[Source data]
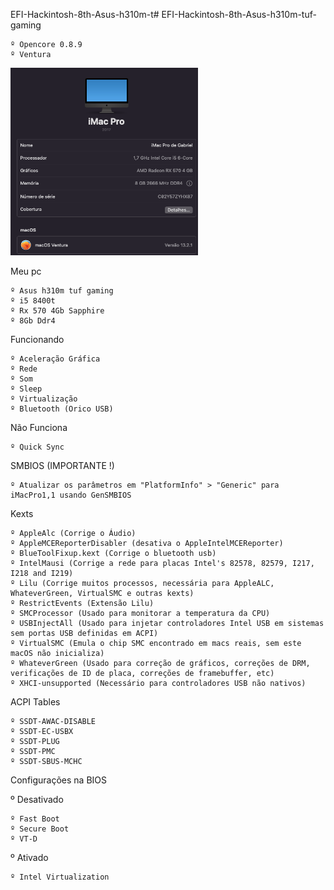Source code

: EFI-Hackintosh-8th-Asus-h310m-t# EFI-Hackintosh-8th-Asus-h310m-tuf-gaming

	º Opencore 0.8.9
	º Ventura
	
<img width="300" height="300" src="Sobre este Mac.png">

Meu pc

	º Asus h310m tuf gaming
	º i5 8400t
	º Rx 570 4Gb Sapphire
	º 8Gb Ddr4

Funcionando 

	º Aceleração Gráfica
	º Rede
	º Som
	º Sleep
	º Virtualização 
	º Bluetooth (Orico USB)

Não Funciona

	º Quick Sync 

SMBIOS (IMPORTANTE !)

	º Atualizar os parâmetros em "PlatformInfo" > "Generic" para iMacPro1,1 usando GenSMBIOS
Kexts

	º AppleAlc (Corrige o Áudio)
	º AppleMCEReporterDisabler (desativa o AppleIntelMCEReporter)
	º BlueToolFixup.kext (Corrige o bluetooth usb)
	º IntelMausi (Corrige a rede para placas Intel's 82578, 82579, I217, I218 and I219)
	º Lilu (Corrige muitos processos, necessária para AppleALC, WhateverGreen, VirtualSMC e outras kexts)
	º RestrictEvents (Extensão Lilu)
	º SMCProcessor (Usado para monitorar a temperatura da CPU)
	º USBInjectAll (Usado para injetar controladores Intel USB em sistemas sem portas USB definidas em ACPI)
	º VirtualSMC (Emula o chip SMC encontrado em macs reais, sem este macOS não inicializa)
	º WhateverGreen (Usado para correção de gráficos, correções de DRM, verificações de ID de placa, correções de framebuffer, etc)
	º XHCI-unsupported (Necessário para controladores USB não nativos)

ACPI Tables 

	º SSDT-AWAC-DISABLE
	º SSDT-EC-USBX
	º SSDT-PLUG
	º SSDT-PMC
	º SSDT-SBUS-MCHC

Configurações na BIOS

º Desativado

  	º Fast Boot
	º Secure Boot
	º VT-D
º Ativado

  	º Intel Virtualization

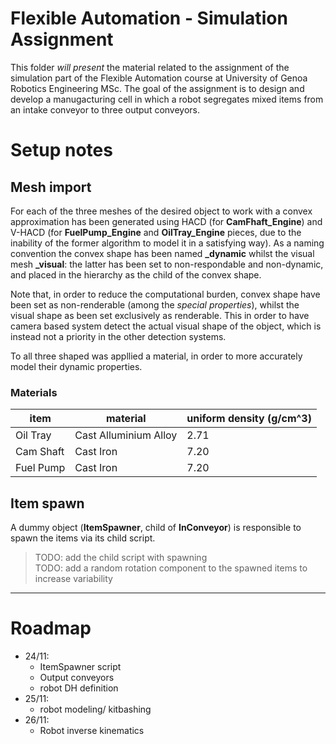# Flexible Automation - Simulation Assignment

This folder *will present* the material related to the assignment of the simulation part of the Flexible Automation course at University of Genoa Robotics Engineering MSc. The goal of the assignment is to design and develop a manugacturing cell in which a robot segregates mixed items from an intake conveyor to three output conveyors.
 
# Setup notes

## Mesh import

For each of the three meshes of the desired object to work with a convex approximation has been generated using HACD (for **CamFhaft_Engine**) and V-HACD (for **FuelPump_Engine** and **OilTray_Engine** pieces, due to the inability of the former algorithm to model it in a satisfying way).
As a naming convention the convex shape has been named **<object-name>_dynamic** whilst the visual mesh **<object-name>_visual**: the latter has been set to non-respondable and non-dynamic, and placed in the hierarchy as the child of the convex shape.

Note that, in order to reduce the computational burden, convex shape have been set as non-renderable (among the *special properties*), whilst the visual shape as been set exclusively as renderable. This in order to have camera based system detect the actual visual shape of the object, which is instead not a priority in the other detection systems.

To all three shaped was appllied a material, in order to more accurately model their dynamic properties.

### Materials

item 			|	material 							| uniform density (g/cm^3)
---- 			| ---- 									| -----
Oil Tray 	| Cast Alluminium Alloy	| 2.71
Cam Shaft	| Cast Iron							|	7.20
Fuel Pump	| Cast Iron							|	7.20


## Item spawn

A dummy object (**ItemSpawner**, child of **InConveyor**) is responsible to spawn the items via its child script.

> TODO: add the child script with spawning  
> TODO: add a random rotation component to the spawned items to increase variability

---

# Roadmap

- 24/11:
  - ItemSpawner script 
  - Output conveyors
  - robot DH definition
- 25/11:
  - robot modeling/ kitbashing
- 26/11:
  - Robot inverse kinematics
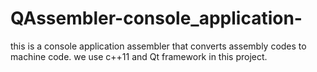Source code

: # QAssembler-console_application-
this is a console application assembler that converts assembly codes to machine code. we use c++11 and Qt framework  in this project. 
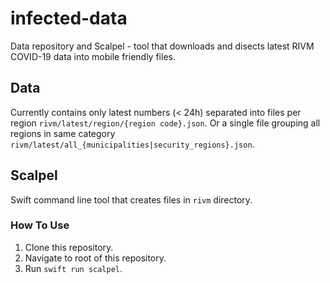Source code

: # infected-data

Data repository and Scalpel - tool that downloads and disects latest RIVM COVID-19 data into mobile friendly files.

## Data
Currently contains only latest numbers (< 24h) separated into files per region `rivm/latest/region/{region code}.json`. Or a single file grouping all regions in same category `rivm/latest/all_{municipalities|security_regions}.json`. 

## Scalpel
Swift command line tool that creates files in `rivm` directory.

### How To Use
1. Clone this repository.
1. Navigate to root of this repository.
1. Run `swift run scalpel`.
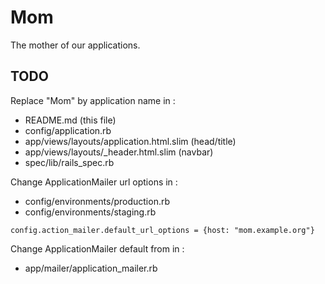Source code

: # Mom

The mother of our applications.

## TODO

Replace "Mom" by application name in :

- README.md (this file)
- config/application.rb
- app/views/layouts/application.html.slim (head/title)
- app/views/layouts/_header.html.slim (navbar)
- spec/lib/rails_spec.rb

Change ApplicationMailer url options in :

- config/environments/production.rb
- config/environments/staging.rb

`config.action_mailer.default_url_options = {host: "mom.example.org"}`

Change ApplicationMailer default from in :

- app/mailer/application_mailer.rb
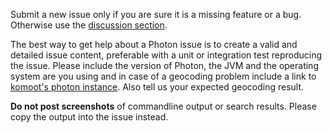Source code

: Submit a new issue only if you are sure it is a missing feature or a bug. Otherwise use the [discussion section](https://github.com/komoot/photon/discussions).

The best way to get help about a Photon issue is to create a valid and detailed issue content, preferable with a unit or integration test reproducing the issue. Please include the version of Photon, the JVM and the operating system are you using and in case of a geocoding problem include a link to [komoot's photon instance](https://photon.komoot.io/). Also tell us your expected geocoding result.

**Do not post screenshots** of commandline output or search results. Please copy the output into the issue instead.
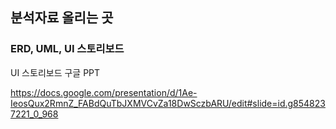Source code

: ## 분석자료 올리는 곳

### ERD, UML, UI 스토리보드 
UI 스토리보드 구글 PPT

https://docs.google.com/presentation/d/1Ae-IeosQux2RmnZ_FABdQuTbJXMVCvZa18DwSczbARU/edit#slide=id.g8548237221_0_968
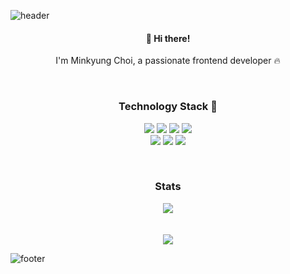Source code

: ![header](https://capsule-render.vercel.app/api?type=slice&color=auto&height=300&section=header&text=hailey%20choi();&fontAlign=68&fontAlignY=37&fontSize=70&rotate=20&animation=fadeIn)
  <h4 align="center">👋 Hi there!</h4>

<p align="center">
I'm Minkyung Choi, a passionate frontend developer 🔥
</p>

<br/>

<h3 align="center"> Technology Stack 🚀 </h3>

<p align="center">
  <img src="https://img.shields.io/badge/REACT-61DAFB?style=for-the-badge&logo=react&logoColor=FFFFFF"/>
  <img src="https://img.shields.io/badge/REACT NATIVE-F0F0F0?style=for-the-badge&logo=react&logoColor=61DAFB"/>
  <img src="https://img.shields.io/badge/JAVASCRIPT-F7DF1E?style=for-the-badge&logo=javascript&logoColor=000000"/>
  <img src="https://img.shields.io/badge/TYPESCRIPT-3178C6?style=for-the-badge&logo=typescript&logoColor=FFFFFF"/>
  <br/>
  <img src="https://img.shields.io/badge/JAVA-007396?style=for-the-badge&logo=java&logoColor=FFFFFF"/>
  <img src="https://img.shields.io/badge/SPRING BOOT-6DB33F?style=for-the-badge&logo=springboot&logoColor=FFFFFF"/>
  <img src="https://img.shields.io/badge/MYSQL-4479A1?style=for-the-badge&logo=mysql&logoColor=FFFFFF"/>
</p>

<br/>

<h3 align="center"> Stats </h3>
<div align="center">
  <img src="https://github-readme-stats.vercel.app/api?username=Hailey330&show_icons=true&theme=buefy" />
</div>

<br/>
<br/>

<div align="center">
<img src="https://hits.seeyoufarm.com/api/count/incr/badge.svg?url=https%3A%2F%2Fgithub.com%2FHailey330&count_bg=%23C4B7FF&title_bg=%23C4B7FF&icon=awesomelists.svg&icon_color=%239A58D0&title=hits&edge_flat=true)](https://hits.seeyoufarm.com" />
</div>

![footer](https://capsule-render.vercel.app/api?type=slice&color=auto&height=300&section=footer)

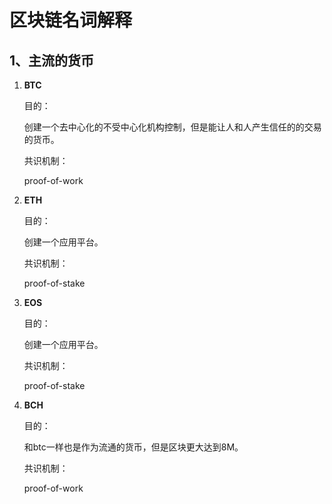 # 区块链名词解释

## 1、主流的货币

1. **BTC**

   目的：

   创建一个去中心化的不受中心化机构控制，但是能让人和人产生信任的的交易的货币。

   共识机制：

   proof-of-work

2. **ETH**

   目的：

   创建一个应用平台。

   共识机制：

   proof-of-stake

3. **EOS**

   目的：

   创建一个应用平台。

   共识机制：

   proof-of-stake

4. **BCH**

   目的：

   和btc一样也是作为流通的货币，但是区块更大达到8M。
   
   共识机制：
   
   proof-of-work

Your objective
Could you find each line in the entries that contains the string "which" and copy it?

Response for this exercise
This folder *will present* the material related to the assignment of the simulation part of the Flexible Automation course at University of Genoa Robotics Engineering MSc. The goal of the assignment is to design and develop a manugacturing cell in which a robot segregates mixed items from an intake conveyor to three output conveyors.
Note that, in order to reduce the computational burden, convex shape have been set as non-renderable (among the *special properties*), whilst the visual shape as been set exclusively as renderable. This in order to have camera based system detect the actual visual shape of the object, which is instead not a priority in the other detection systems.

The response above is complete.